石破国務大臣 簡潔にという仰せでありますから、くだくだ述べると一晩でもかかってしまいますが。

 政府として、集団的自衛権の定義あるいは解釈の変更というものを行うつもりはございません。これは私としても、全くそのとおりの立場におります。

 先生御指摘のように、集団的自衛権を研究、それは政治の場において、いわゆる国権の最高機関たる議会の場においていろいろな御論議がなされるということだと私は承知をいたしておりますが、その際に、集団的自衛権ってそもそも何であるかということについて認識が違ったままで議論をされるということは、私は、余り生産的な話ではないのではないか、政府の立場で申し上げるのも妙なことでございますが。

 私は、いろいろな場で申し上げておりますのは、そもそも、その集団的自衛権なる概念はどうして出てきたのだろうか。
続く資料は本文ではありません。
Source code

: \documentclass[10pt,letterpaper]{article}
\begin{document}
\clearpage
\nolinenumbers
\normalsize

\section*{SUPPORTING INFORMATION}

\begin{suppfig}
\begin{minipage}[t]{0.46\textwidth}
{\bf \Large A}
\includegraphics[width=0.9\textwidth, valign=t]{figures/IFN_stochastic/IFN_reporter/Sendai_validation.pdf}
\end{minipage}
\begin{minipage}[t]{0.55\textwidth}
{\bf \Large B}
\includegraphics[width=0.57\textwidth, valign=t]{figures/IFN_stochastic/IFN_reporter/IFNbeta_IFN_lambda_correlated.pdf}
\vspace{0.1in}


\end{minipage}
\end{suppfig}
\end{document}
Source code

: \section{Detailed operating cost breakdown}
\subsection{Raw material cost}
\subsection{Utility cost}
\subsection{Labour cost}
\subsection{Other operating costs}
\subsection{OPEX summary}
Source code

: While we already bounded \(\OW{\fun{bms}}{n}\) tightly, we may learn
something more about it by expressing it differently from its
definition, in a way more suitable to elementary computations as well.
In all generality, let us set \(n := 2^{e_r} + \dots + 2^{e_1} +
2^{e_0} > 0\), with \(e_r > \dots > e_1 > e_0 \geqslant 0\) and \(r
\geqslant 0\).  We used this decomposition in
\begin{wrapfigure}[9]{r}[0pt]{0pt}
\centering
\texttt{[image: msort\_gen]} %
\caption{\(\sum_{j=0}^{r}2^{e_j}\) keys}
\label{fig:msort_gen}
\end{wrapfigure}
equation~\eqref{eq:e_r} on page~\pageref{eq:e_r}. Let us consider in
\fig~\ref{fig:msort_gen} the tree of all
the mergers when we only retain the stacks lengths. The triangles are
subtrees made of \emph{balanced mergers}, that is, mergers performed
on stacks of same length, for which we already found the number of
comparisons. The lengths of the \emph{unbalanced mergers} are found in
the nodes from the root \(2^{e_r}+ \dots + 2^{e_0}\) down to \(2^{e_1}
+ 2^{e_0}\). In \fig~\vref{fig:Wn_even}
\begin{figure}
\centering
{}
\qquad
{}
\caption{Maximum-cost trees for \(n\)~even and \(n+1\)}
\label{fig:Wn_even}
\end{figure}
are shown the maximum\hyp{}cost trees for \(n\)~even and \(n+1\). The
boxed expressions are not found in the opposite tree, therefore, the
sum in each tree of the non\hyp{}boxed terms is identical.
集団的自衛権を認めるとすぐ戦争になっちゃうぞというお話がございますが、これは佐瀬先生のつとに御指摘になるところでございますけれども、要するに、国際連合というものができるときに、南米の小さな国々が、もしその集団的自衛権というものが認められなければ我々は一体どうなるんだと。拒否権を有した国もしくはそれに影響された国が南米の小さな国々を攻めてきたときに、では我々はどうしたらいいんだというところからこのお話は始まったのだと。むしろ小国が大国の横暴から身を守るためにということで出てきた発想が集団的自衛権というものであり、それが国連憲章に明文化されたというような歴史的な事実がある、集団的自衛権イコール大戦争というような話ではないのだという話を聞いて、私は、なるほど、こういうものかというふうに思ったことがございます。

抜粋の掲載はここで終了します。